Separating intentions from actions was made possible because of a brain-machine interface. The participant was paralyzed with damage to their C4/C5 vertebrae and had 96 electrodes implanted in the hand region of their motor cortex. As they tried to squeeze a ball, a machine-learning algorithm looked at all the signals coming to the electrodes, and learned which activity pattern meant “squeeze” (close) and which meant “relax” (open). Once learned, the machine could send an electrical signal to the appropriate hand muscles, allowing the participant to squeeze the ball, which then delivered a sound. On average, the participant perceived the time from intention to action to be 71 ms, which was slightly faster than the real time duration.

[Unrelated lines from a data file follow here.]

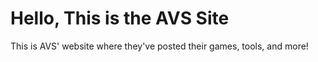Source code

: # Hello, This is the AVS Site
This is AVS' website where they've posted their games, tools, and more!
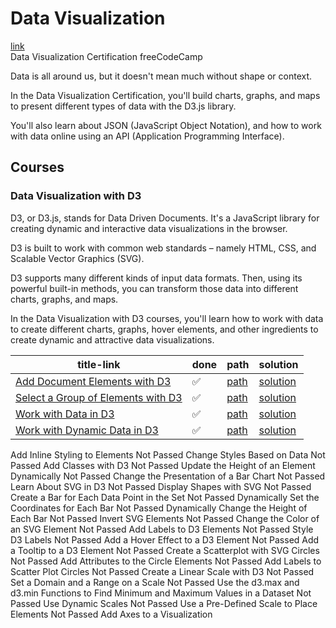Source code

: # Data Visualization
[link](https://www.freecodecamp.org/learn/data-visualization/)
<br>
Data Visualization Certification freeCodeCamp

Data is all around us, but it doesn't mean much without shape or context.

In the Data Visualization Certification, you'll build charts, graphs, and maps to present different types of data with the D3.js library.

You'll also learn about JSON (JavaScript Object Notation), and how to work with data online using an API (Application Programming Interface).

## Courses
### Data Visualization with D3
D3, or D3.js, stands for Data Driven Documents. It's a JavaScript library for creating dynamic and interactive data visualizations in the browser.

D3 is built to work with common web standards – namely HTML, CSS, and Scalable Vector Graphics (SVG).

D3 supports many different kinds of input data formats. Then, using its powerful built-in methods, you can transform those data into different charts, graphs, and maps.

In the Data Visualization with D3 courses, you'll learn how to work with data to create different charts, graphs, hover elements, and other ingredients to create dynamic and attractive data visualizations.

| title-link | done | path | solution |
| --- | --- | --- | --- |
| [Add Document Elements with D3](https://www.freecodecamp.org/learn/data-visualization/data-visualization-with-d3/add-document-elements-with-d3) | ✅ | [path](./d3/addDocumentElementsWithD3/) | [solution](./d3/addDocumentElementsWithD3/solution.html) |
| [Select a Group of Elements with D3](https://www.freecodecamp.org/learn/data-visualization/data-visualization-with-d3/select-a-group-of-elements-with-d3) | ✅ | [path](./d3/selectAGroupOfElementsWithD3/) | [solution](./d3/selectAGroupOfElementsWithD3/solution.html) |
| [Work with Data in D3](https://www.freecodecamp.org/learn/data-visualization/data-visualization-with-d3/work-with-data-in-d3) | ✅ | [path](./d3/workWithDataInD3/) | [solution](./d3/workWithDataInD3/solution.html) |
| [Work with Dynamic Data in D3](https://www.freecodecamp.org/learn/data-visualization/data-visualization-with-d3/work-with-dynamic-data-in-d3) | ✅ | [path](./d3/workWithDataInD3/) | [solution](./d3/workWithDataInD3/solution.html) |

Add Inline Styling to Elements
Not Passed
Change Styles Based on Data
Not Passed
Add Classes with D3
Not Passed
Update the Height of an Element Dynamically
Not Passed
Change the Presentation of a Bar Chart
Not Passed
Learn About SVG in D3
Not Passed
Display Shapes with SVG
Not Passed
Create a Bar for Each Data Point in the Set
Not Passed
Dynamically Set the Coordinates for Each Bar
Not Passed
Dynamically Change the Height of Each Bar
Not Passed
Invert SVG Elements
Not Passed
Change the Color of an SVG Element
Not Passed
Add Labels to D3 Elements
Not Passed
Style D3 Labels
Not Passed
Add a Hover Effect to a D3 Element
Not Passed
Add a Tooltip to a D3 Element
Not Passed
Create a Scatterplot with SVG Circles
Not Passed
Add Attributes to the Circle Elements
Not Passed
Add Labels to Scatter Plot Circles
Not Passed
Create a Linear Scale with D3
Not Passed
Set a Domain and a Range on a Scale
Not Passed
Use the d3.max and d3.min Functions to Find Minimum and Maximum Values in a Dataset
Not Passed
Use Dynamic Scales
Not Passed
Use a Pre-Defined Scale to Place Elements
Not Passed
Add Axes to a Visualization
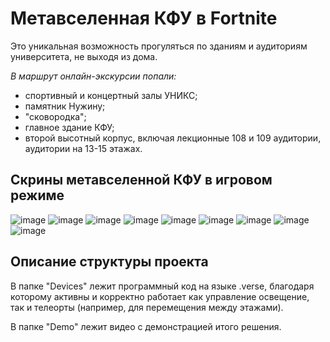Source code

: # Метавселенная КФУ в Fortnite
Это уникальная возможность прогуляться по зданиям и аудиториям университета, не выходя из дома. 

_В маршрут онлайн-экскурсии попали:_ 
- спортивный и концертный залы УНИКС;
- памятник Нужину;
- "сковородка";
- главное здание КФУ;
- второй высотный корпус, включая лекционные 108 и 109 аудитории, аудитории на 13-15 этажах.

## Скрины метавселенной КФУ в игровом режиме
![image](https://github.com/alyonaaDm/KFUMetaverse/assets/79862892/0169c786-8ef5-492d-86aa-38b045beef5e)
![image](https://github.com/alyonaaDm/KFUMetaverse/assets/79862892/28a41cfa-b4d2-4972-bb39-85a8abf07a48)
![image](https://github.com/alyonaaDm/KFUMetaverse/assets/79862892/bbedcadd-5a95-42b2-97b3-2026e48db804)
![image](https://github.com/alyonaaDm/KFUMetaverse/assets/79862892/54e05364-d5a1-45ef-aef0-1b800c49c191)
![image](https://github.com/alyonaaDm/KFUMetaverse/assets/79862892/ff50eb59-db59-479b-9fd5-aa9f2a57e1e9)
![image](https://github.com/alyonaaDm/KFUMetaverse/assets/79862892/b990c9da-e54f-4b46-a0b8-80d9b84cf55c)
![image](https://github.com/alyonaaDm/KFUMetaverse/assets/79862892/b04c8e25-fde7-4160-9a4a-e961c90a3512)
![image](https://github.com/alyonaaDm/KFUMetaverse/assets/79862892/5df0dcbf-62ed-4726-bd99-7cb03d74bf4b)
![image](https://github.com/alyonaaDm/KFUMetaverse/assets/79862892/f9973df1-ac7e-408e-b13c-e21d8669f02d)

## Описание структуры проекта
В папке "Devices" лежит программный код на языке .verse, благодаря которому активны и корректно работает как управление освещение, так и телеорты (например, для перемещения между этажами).

В папке "Demo" лежит видео с демонстрацией итого решения.
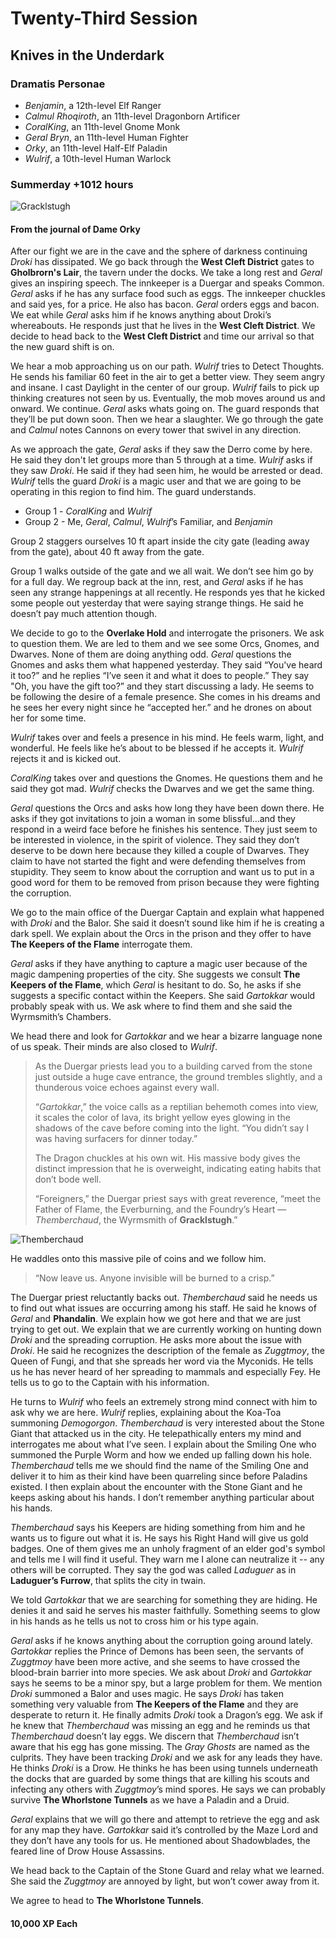 # Twenty-Third Session

## Knives in the Underdark

### Dramatis Personae

- *Benjamin*, a 12th-level Elf Ranger
- *Calmul Rhoqiroth*, an 11th-level Dragonborn Artificer
- *CoralKing*, an 11th-level Gnome Monk
- *Geral Bryn*, an 11th-level Human Fighter
- *Orky*, an 11th-level Half-Elf Paladin
- *Wulrif*, a 10th-level Human Warlock

### Summerday +1012 hours

![Gracklstugh](images/04-01.jpg)

#### From the journal of Dame Orky

After our fight we are in the cave and the sphere of darkness continuing *Droki* has dissipated. We go back through the **West Cleft District** gates to **Gholbrorn's Lair**, the tavern under the docks. We take a long rest and *Geral* gives an inspiring speech. The innkeeper is a Duergar and speaks Common. *Geral* asks if he has any surface food such as eggs. The innkeeper chuckles and said yes, for a price. He also has bacon. *Geral* orders eggs and bacon. We eat while *Geral* asks him if he knows anything about Droki’s whereabouts. He responds just that he lives in the **West Cleft District**. We decide to head back to the **West Cleft District** and time our arrival so that the new guard shift is on.

We hear a mob approaching us on our path. *Wulrif* tries to Detect Thoughts. He sends his familiar 60 feet in the air to get a better view. They seem angry and insane. I cast Daylight in the center of our group. *Wulrif* fails to pick up thinking creatures not seen by us. Eventually, the mob moves around us and onward. We continue. *Geral* asks whats going on. The guard responds that they’ll be put down soon. Then we hear a slaughter. We go through the gate and *Calmul* notes Cannons on every tower that swivel in any direction.

As we approach the gate, *Geral* asks if they saw the Derro come by here. He said they don't let groups more than 5 through at a time. *Wulrif* asks if they saw *Droki*. He said if they had seen him, he would be arrested or dead. *Wulrif* tells the guard *Droki* is a magic user and that we are going to be operating in this region to find him. The guard understands.

- Group 1 - *CoralKing* and *Wulrif*
- Group 2 - Me, *Geral*, *Calmul*, *Wulrif*’s Familiar, and *Benjamin*

Group 2 staggers ourselves 10 ft apart inside the city gate (leading away from the gate), about 40 ft away from the gate.

Group 1 walks outside of the gate and we all wait. We don’t see him go by for a full day. We regroup back at the inn, rest, and *Geral* asks if he has seen any strange happenings at all recently. He responds yes that he kicked some people out yesterday that were saying strange things. He said he doesn’t pay much attention though.

We decide to go to the **Overlake Hold** and interrogate the prisoners. We ask to question them. We are led to them and we see some Orcs, Gnomes, and Dwarves. None of them are doing anything odd. *Geral* questions the Gnomes and asks them what happened yesterday. They said “You've heard it too?” and he replies “I’ve seen it and what it does to people.” They say "Oh, you have the gift too?” and they start discussing a lady. He seems to be following the desire of a female presence. She comes in his dreams and he sees her every night since he “accepted her.” and he drones on about her for some time.

*Wulrif* takes over and feels a presence in his mind. He feels warm, light, and wonderful. He feels like he’s about to be blessed if he accepts it. *Wulrif* rejects it and is kicked out.

*CoralKing* takes over and questions the Gnomes. He questions them and he said they got mad. *Wulrif* checks the Dwarves and we get the same thing.

*Geral* questions the Orcs and asks how long they have been down there. He asks if they got invitations to join a woman in some blissful…and they respond in a weird face before he finishes his sentence. They just seem to be interested in violence, in the spirit of violence. They said they don’t deserve to be down here because they killed a couple of Dwarves. They claim to have not started the fight and were defending themselves from stupidity. They seem to know about the corruption and want us to put in a good word for them to be removed from prison because they were fighting the corruption.

We go to the main office of the Duergar Captain and explain what happened with *Droki* and the Balor. She said it doesn’t sound like him if he is creating a dark spell. We explain about the Orcs in the prison and they offer to have **The Keepers of the Flame** interrogate them.

*Geral* asks if they have anything to capture a magic user because of the magic dampening properties of the city. She suggests we consult **The Keepers of the Flame**, which *Geral* is hesitant to do. So, he asks if she suggests a specific contact within the Keepers. She said *Gartokkar* would probably speak with us. We ask where to find them and she said the Wyrmsmith’s Chambers.

We head there and look for *Gartokkar* and we hear a bizarre language none of us speak. Their minds are also closed to *Wulrif*.

> As the Duergar priests lead you to a building carved from the stone just outside a huge cave entrance, the ground trembles slightly, and a thunderous voice echoes against every wall.
>
>“*Gartokkar*,” the voice calls as a reptilian behemoth comes into view, it scales the color of lava, its bright yellow eyes glowing in the shadows of the cave before coming into the light. “You didn’t say I was having surfacers for dinner today.”
>
>The Dragon chuckles at his own wit. His massive body gives the distinct impression that he is overweight, indicating eating habits that don’t bode well.
>
>“Foreigners,” the Duergar priest says with great reverence, “meet the Father of Flame, the Everburning, and the Foundry’s Heart — *Themberchaud*, the Wyrmsmith of **Gracklstugh**.”

![Themberchaud](images/ooa04-06.png)

He waddles onto this massive pile of coins and we follow him.

> “Now leave us. Anyone invisible will be burned to a crisp.”

The Duergar priest reluctantly backs out. *Themberchaud* said he needs us to find out what issues are occurring among his staff. He said he knows of *Geral* and **Phandalin**. We explain how we got here and that we are just trying to get out. We explain that we are currently working on hunting down *Droki* and the spreading corruption. He asks more about the issue with *Droki*. He said he recognizes the description of the female as *Zuggtmoy*, the Queen of Fungi, and that she spreads her word via the Myconids. He tells us he has never heard of her spreading to mammals and especially Fey. He tells us to go to the Captain with his information.

He turns to *Wulrif* who feels an extremely strong mind connect with him to ask why we are here. *Wulrif* replies, explaining about the Koa-Toa summoning *Demogorgon*. *Themberchaud* is very interested about the Stone Giant that attacked us in the city. He telepathically enters my mind and interrogates me about what I’ve seen. I explain about the Smiling One who summoned the Purple Worm and how we ended up falling down his hole. *Themberchaud* tells me we should find the name of the Smiling One and deliver it to him as their kind have been quarreling since before Paladins existed. I then explain about the encounter with the Stone Giant and he keeps asking about his hands. I don’t remember anything particular about his hands.

*Themberchaud* says his Keepers are hiding something from him and he wants us to figure out what it is. He says his Right Hand will give us gold badges. One of them gives me an unholy fragment of an elder god's symbol and tells me I will find it useful. They warn me I alone can neutralize it -- any others will be corrupted. They say the god was called *Laduguer* as in **Laduguer’s Furrow**, that splits the city in twain.

We told *Gartokkar* that we are searching for something they are hiding. He denies it and said he serves his master faithfully. Something seems to glow in his hands as he tells us not to cross him or his type again.

*Geral* asks if he knows anything about the corruption going around lately. *Gartokkar* replies the Prince of Demons has been seen, the servants of *Zuggtmoy* have been more active, and she seems to have crossed the blood-brain barrier into more species. We ask about *Droki* and *Gartokkar* says he seems to be a minor spy, but a large problem for them. We mention *Droki* summoned a Balor and uses magic. He says *Droki* has taken something very valuable from **The Keepers of the Flame** and they are desperate to return it. He finally admits *Droki* took a Dragon’s egg. We ask if he knew that *Themberchaud* was missing an egg and he reminds us that *Themberchaud* doesn’t lay eggs. We discern that *Themberchaud* isn’t aware that his egg has gone missing. The *Gray Ghosts* are named as the culprits. They have been tracking *Droki* and we ask for any leads they have. He thinks *Droki* is a Drow. He thinks he has been using tunnels underneath the docks that are guarded by some things that are killing his scouts and infecting any others with *Zuggtmoy*’s mind spores. He says we can probably survive **The Whorlstone Tunnels** as we have a Paladin and a Druid.

*Geral* explains that we will go there and attempt to retrieve the egg and ask for any map they have. *Gartokkar* said it’s controlled by the Maze Lord and they don’t have any tools for us. He mentioned about Shadowblades, the feared line of Drow House Assassins.

We head back to the Captain of the Stone Guard and relay what we learned. She said the *Zuggtmoy* are annoyed by light, but won’t cower away from it.

We agree to head to **The Whorlstone Tunnels**.

#### 10,000 XP Each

The heart of the study involved systematically removing each part of the chain of events. By randomly stimulating the participant’s hand to squeeze the ball, the researchers were able to eliminate intentions. In this case, actions were judged to occur much later. On the other hand, when the participant tried to squeeze the ball, but actions were prevented by not stimulating the hand, intentions were perceived to happen much earlier if the sound was still played after the machine decoded the intention. Perceived timing did not change if the sound was not played. These results indicated a compressed temporal binding between intention and action. Recordings from the electrodes, which normally cannot be done in humans, showed that the motor cortex encodes these intensions.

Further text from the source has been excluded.